All too often, Jeff Bridges is the guy who mumbles his lines so much that I struggle to understand what he’s saying. And yet here, his scene with Cynthia Erivo where he explains his health issues is honest and raw – and clear.
I know we’re still not supposed to be watching Casey Affleck, but his interaction with Robert Redford in the men’s room was absolutely one of my favourites this year. On the one hand, the conversation between cop and criminal is reminiscent of Pacino and De Niro in Heat; on the other, you can just see in Affleck’s face his inner self screaming “Robert Freaking Redford!!!”
The Silences
Private Life
The final scene is dialogue-free, but recalls an earlier scene and carries all the anxieties of the central couple right the way through to the end.
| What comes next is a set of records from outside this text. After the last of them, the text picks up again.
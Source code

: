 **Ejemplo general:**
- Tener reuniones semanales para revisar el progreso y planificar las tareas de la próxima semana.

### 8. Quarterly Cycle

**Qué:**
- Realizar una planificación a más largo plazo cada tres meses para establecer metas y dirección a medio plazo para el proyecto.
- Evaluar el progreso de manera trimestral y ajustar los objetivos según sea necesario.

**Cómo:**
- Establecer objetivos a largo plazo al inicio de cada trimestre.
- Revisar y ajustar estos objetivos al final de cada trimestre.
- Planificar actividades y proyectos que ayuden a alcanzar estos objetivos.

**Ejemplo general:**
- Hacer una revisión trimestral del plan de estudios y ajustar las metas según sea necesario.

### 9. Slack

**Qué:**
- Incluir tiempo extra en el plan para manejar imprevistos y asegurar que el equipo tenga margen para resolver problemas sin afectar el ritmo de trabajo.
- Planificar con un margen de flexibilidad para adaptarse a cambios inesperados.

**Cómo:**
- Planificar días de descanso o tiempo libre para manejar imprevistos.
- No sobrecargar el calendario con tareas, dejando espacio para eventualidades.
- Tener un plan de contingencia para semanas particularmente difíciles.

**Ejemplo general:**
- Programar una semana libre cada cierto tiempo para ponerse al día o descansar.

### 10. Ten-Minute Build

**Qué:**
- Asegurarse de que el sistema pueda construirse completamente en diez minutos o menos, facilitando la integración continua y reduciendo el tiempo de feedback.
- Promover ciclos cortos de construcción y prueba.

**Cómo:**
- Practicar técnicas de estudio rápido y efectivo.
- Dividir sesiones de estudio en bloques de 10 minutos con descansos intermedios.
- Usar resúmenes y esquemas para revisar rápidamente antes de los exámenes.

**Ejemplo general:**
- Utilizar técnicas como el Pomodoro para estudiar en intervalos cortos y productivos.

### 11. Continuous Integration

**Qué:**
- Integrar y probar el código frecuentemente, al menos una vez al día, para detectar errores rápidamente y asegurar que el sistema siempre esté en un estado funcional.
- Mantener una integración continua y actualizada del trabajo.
And yet even without words, their body language conveys everything the viewer needs to know, having been on their journey with them.
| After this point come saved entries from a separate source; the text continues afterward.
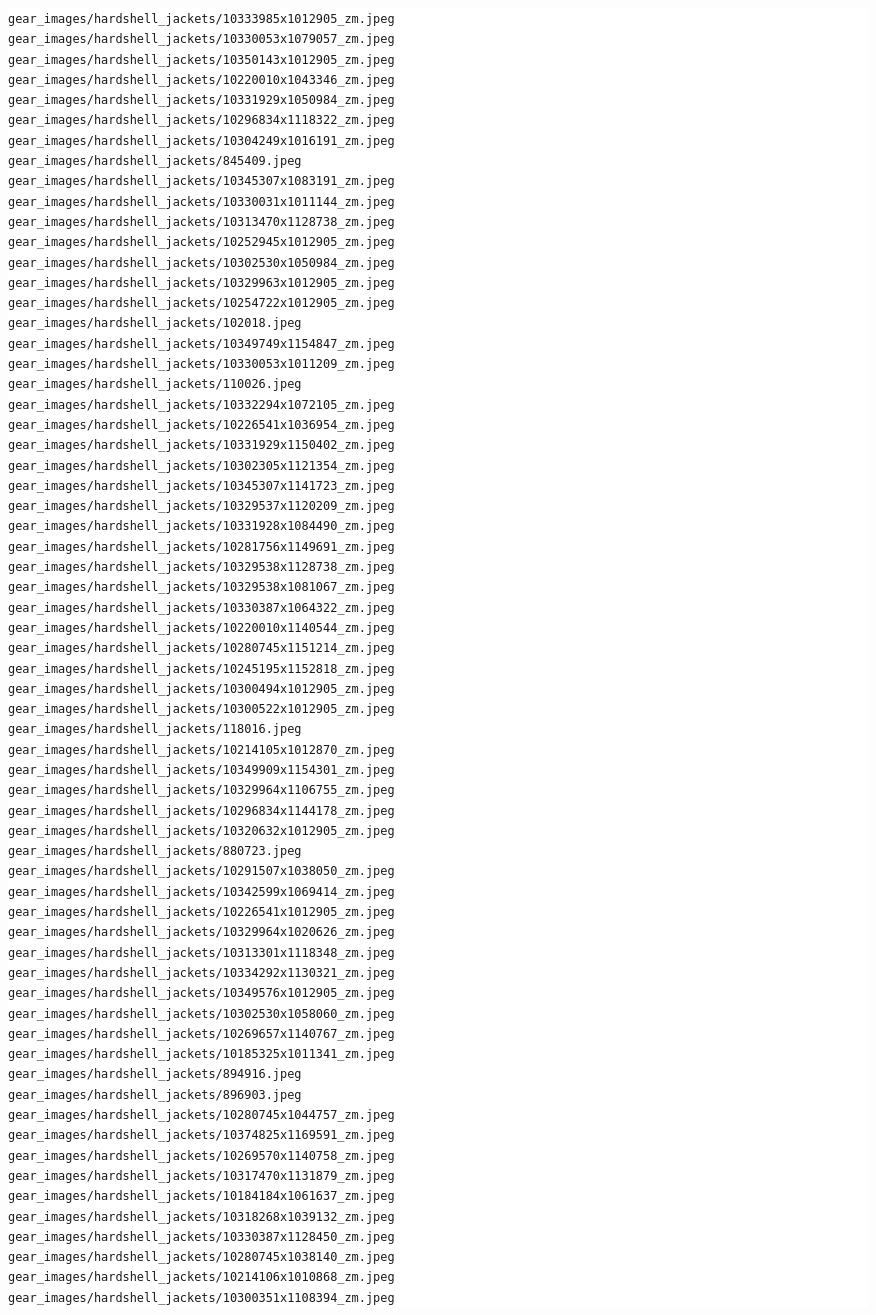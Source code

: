     gear_images/hardshell_jackets/10333985x1012905_zm.jpeg
    gear_images/hardshell_jackets/10330053x1079057_zm.jpeg
    gear_images/hardshell_jackets/10350143x1012905_zm.jpeg
    gear_images/hardshell_jackets/10220010x1043346_zm.jpeg
    gear_images/hardshell_jackets/10331929x1050984_zm.jpeg
    gear_images/hardshell_jackets/10296834x1118322_zm.jpeg
    gear_images/hardshell_jackets/10304249x1016191_zm.jpeg
    gear_images/hardshell_jackets/845409.jpeg
    gear_images/hardshell_jackets/10345307x1083191_zm.jpeg
    gear_images/hardshell_jackets/10330031x1011144_zm.jpeg
    gear_images/hardshell_jackets/10313470x1128738_zm.jpeg
    gear_images/hardshell_jackets/10252945x1012905_zm.jpeg
    gear_images/hardshell_jackets/10302530x1050984_zm.jpeg
    gear_images/hardshell_jackets/10329963x1012905_zm.jpeg
    gear_images/hardshell_jackets/10254722x1012905_zm.jpeg
    gear_images/hardshell_jackets/102018.jpeg
    gear_images/hardshell_jackets/10349749x1154847_zm.jpeg
    gear_images/hardshell_jackets/10330053x1011209_zm.jpeg
    gear_images/hardshell_jackets/110026.jpeg
    gear_images/hardshell_jackets/10332294x1072105_zm.jpeg
    gear_images/hardshell_jackets/10226541x1036954_zm.jpeg
    gear_images/hardshell_jackets/10331929x1150402_zm.jpeg
    gear_images/hardshell_jackets/10302305x1121354_zm.jpeg
    gear_images/hardshell_jackets/10345307x1141723_zm.jpeg
    gear_images/hardshell_jackets/10329537x1120209_zm.jpeg
    gear_images/hardshell_jackets/10331928x1084490_zm.jpeg
    gear_images/hardshell_jackets/10281756x1149691_zm.jpeg
    gear_images/hardshell_jackets/10329538x1128738_zm.jpeg
    gear_images/hardshell_jackets/10329538x1081067_zm.jpeg
    gear_images/hardshell_jackets/10330387x1064322_zm.jpeg
    gear_images/hardshell_jackets/10220010x1140544_zm.jpeg
    gear_images/hardshell_jackets/10280745x1151214_zm.jpeg
    gear_images/hardshell_jackets/10245195x1152818_zm.jpeg
    gear_images/hardshell_jackets/10300494x1012905_zm.jpeg
    gear_images/hardshell_jackets/10300522x1012905_zm.jpeg
    gear_images/hardshell_jackets/118016.jpeg
    gear_images/hardshell_jackets/10214105x1012870_zm.jpeg
    gear_images/hardshell_jackets/10349909x1154301_zm.jpeg
    gear_images/hardshell_jackets/10329964x1106755_zm.jpeg
    gear_images/hardshell_jackets/10296834x1144178_zm.jpeg
    gear_images/hardshell_jackets/10320632x1012905_zm.jpeg
    gear_images/hardshell_jackets/880723.jpeg
    gear_images/hardshell_jackets/10291507x1038050_zm.jpeg
    gear_images/hardshell_jackets/10342599x1069414_zm.jpeg
    gear_images/hardshell_jackets/10226541x1012905_zm.jpeg
    gear_images/hardshell_jackets/10329964x1020626_zm.jpeg
    gear_images/hardshell_jackets/10313301x1118348_zm.jpeg
    gear_images/hardshell_jackets/10334292x1130321_zm.jpeg
    gear_images/hardshell_jackets/10349576x1012905_zm.jpeg
    gear_images/hardshell_jackets/10302530x1058060_zm.jpeg
    gear_images/hardshell_jackets/10269657x1140767_zm.jpeg
    gear_images/hardshell_jackets/10185325x1011341_zm.jpeg
    gear_images/hardshell_jackets/894916.jpeg
    gear_images/hardshell_jackets/896903.jpeg
    gear_images/hardshell_jackets/10280745x1044757_zm.jpeg
    gear_images/hardshell_jackets/10374825x1169591_zm.jpeg
    gear_images/hardshell_jackets/10269570x1140758_zm.jpeg
    gear_images/hardshell_jackets/10317470x1131879_zm.jpeg
    gear_images/hardshell_jackets/10184184x1061637_zm.jpeg
    gear_images/hardshell_jackets/10318268x1039132_zm.jpeg
    gear_images/hardshell_jackets/10330387x1128450_zm.jpeg
    gear_images/hardshell_jackets/10280745x1038140_zm.jpeg
    gear_images/hardshell_jackets/10214106x1010868_zm.jpeg
    gear_images/hardshell_jackets/10300351x1108394_zm.jpeg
In addition to the opening scene (see above), First Man also has a dialogue-free final scene where again the couple’s body language – and the reflective camera-work – bring resolution to the emotional turmoil which both have been experiencing.
In Andrey Zvyagintsev’s traumatic story about a missing boy, a scene very early on is one of the most heartbreaking I saw all year – a silent scream from Alyosha, unobserved by his mother, conveys all the anguish of a 10 year old who doesn’t know how to cope with what is happening around him.
Others which just missed out on this list were Frances McDormand comforting Woody Harrelson in Three Billboards Outside Ebbing Missouri, Peter Parker disintegrating during Avengers: Infinity War, and a prison visit scene from Kore-eda’s The Third Murder. And perhaps also this:
Happy New Year everyone!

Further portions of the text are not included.